Dataset entries:
^^^^^^^^^^^^^^^^

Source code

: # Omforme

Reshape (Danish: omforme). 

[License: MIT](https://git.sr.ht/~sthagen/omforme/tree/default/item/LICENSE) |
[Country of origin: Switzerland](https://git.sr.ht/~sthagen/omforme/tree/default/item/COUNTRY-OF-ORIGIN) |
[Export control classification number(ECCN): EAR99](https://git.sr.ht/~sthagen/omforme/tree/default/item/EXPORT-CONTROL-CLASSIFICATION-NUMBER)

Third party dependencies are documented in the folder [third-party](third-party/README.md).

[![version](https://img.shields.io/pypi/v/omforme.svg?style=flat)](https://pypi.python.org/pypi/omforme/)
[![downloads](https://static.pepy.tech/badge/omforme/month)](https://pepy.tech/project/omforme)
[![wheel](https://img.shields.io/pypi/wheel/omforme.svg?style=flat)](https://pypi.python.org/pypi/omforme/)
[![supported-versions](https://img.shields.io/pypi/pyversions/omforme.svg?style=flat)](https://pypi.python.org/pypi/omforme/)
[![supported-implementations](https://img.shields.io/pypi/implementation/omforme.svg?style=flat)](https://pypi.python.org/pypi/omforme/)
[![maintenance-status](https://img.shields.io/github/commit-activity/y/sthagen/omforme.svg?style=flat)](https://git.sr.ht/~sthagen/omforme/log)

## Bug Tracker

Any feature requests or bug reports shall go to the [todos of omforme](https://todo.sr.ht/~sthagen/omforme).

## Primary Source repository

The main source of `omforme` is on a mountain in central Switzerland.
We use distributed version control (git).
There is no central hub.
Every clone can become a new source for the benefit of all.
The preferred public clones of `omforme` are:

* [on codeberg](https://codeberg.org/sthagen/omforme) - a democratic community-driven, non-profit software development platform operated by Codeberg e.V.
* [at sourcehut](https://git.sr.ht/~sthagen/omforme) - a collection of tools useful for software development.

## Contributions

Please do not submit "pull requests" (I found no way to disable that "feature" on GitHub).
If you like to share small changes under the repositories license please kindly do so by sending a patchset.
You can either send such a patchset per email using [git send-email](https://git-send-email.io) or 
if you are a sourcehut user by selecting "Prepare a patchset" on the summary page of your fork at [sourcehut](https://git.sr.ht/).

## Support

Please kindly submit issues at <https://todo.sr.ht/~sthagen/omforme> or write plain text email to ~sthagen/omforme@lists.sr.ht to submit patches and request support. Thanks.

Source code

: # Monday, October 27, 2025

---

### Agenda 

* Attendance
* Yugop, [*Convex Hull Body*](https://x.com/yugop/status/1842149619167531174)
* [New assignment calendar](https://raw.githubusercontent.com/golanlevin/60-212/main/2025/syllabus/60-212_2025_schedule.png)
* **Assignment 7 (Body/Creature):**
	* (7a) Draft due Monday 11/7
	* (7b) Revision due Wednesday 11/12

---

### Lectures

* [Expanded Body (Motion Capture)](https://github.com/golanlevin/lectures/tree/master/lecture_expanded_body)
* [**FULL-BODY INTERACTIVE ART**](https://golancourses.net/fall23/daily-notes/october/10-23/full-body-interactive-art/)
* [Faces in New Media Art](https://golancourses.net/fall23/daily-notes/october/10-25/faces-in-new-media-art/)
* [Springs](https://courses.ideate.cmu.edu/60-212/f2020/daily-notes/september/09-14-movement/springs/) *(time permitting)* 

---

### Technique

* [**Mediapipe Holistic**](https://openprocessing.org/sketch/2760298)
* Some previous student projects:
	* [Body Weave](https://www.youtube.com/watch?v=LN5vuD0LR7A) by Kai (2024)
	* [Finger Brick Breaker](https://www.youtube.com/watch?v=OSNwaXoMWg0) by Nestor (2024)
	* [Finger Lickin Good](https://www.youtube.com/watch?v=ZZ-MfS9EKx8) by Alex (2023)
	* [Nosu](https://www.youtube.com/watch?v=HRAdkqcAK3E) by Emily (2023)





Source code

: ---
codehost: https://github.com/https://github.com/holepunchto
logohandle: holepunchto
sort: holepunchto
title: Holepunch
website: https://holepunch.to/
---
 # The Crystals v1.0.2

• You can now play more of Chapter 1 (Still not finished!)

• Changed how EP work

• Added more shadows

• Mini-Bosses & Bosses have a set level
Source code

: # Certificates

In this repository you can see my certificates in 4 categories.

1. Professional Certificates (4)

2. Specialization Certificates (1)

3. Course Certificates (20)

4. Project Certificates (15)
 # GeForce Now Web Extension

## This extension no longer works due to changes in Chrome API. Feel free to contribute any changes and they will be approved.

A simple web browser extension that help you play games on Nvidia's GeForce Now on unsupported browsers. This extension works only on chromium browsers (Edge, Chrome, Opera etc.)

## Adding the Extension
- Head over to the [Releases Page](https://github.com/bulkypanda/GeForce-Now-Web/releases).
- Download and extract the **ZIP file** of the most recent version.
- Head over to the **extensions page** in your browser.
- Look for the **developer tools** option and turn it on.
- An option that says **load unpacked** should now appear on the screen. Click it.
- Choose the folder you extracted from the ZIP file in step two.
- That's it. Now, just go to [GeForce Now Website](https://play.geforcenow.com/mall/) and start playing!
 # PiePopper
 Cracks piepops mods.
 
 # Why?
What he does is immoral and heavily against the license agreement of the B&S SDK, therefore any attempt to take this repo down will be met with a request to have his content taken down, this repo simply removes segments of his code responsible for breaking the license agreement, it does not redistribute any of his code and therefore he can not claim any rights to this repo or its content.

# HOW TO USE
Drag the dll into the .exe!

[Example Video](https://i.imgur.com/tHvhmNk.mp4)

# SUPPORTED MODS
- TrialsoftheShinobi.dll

^^^^^^^^^^^^^^^^

Which lines above hold the string "submit"? Copy every one of them.

Please do not submit "pull requests" (I found no way to disable that "feature" on GitHub).
Please kindly submit issues at <https://todo.sr.ht/~sthagen/omforme> or write plain text email to ~sthagen/omforme@lists.sr.ht to submit patches and request support. Thanks.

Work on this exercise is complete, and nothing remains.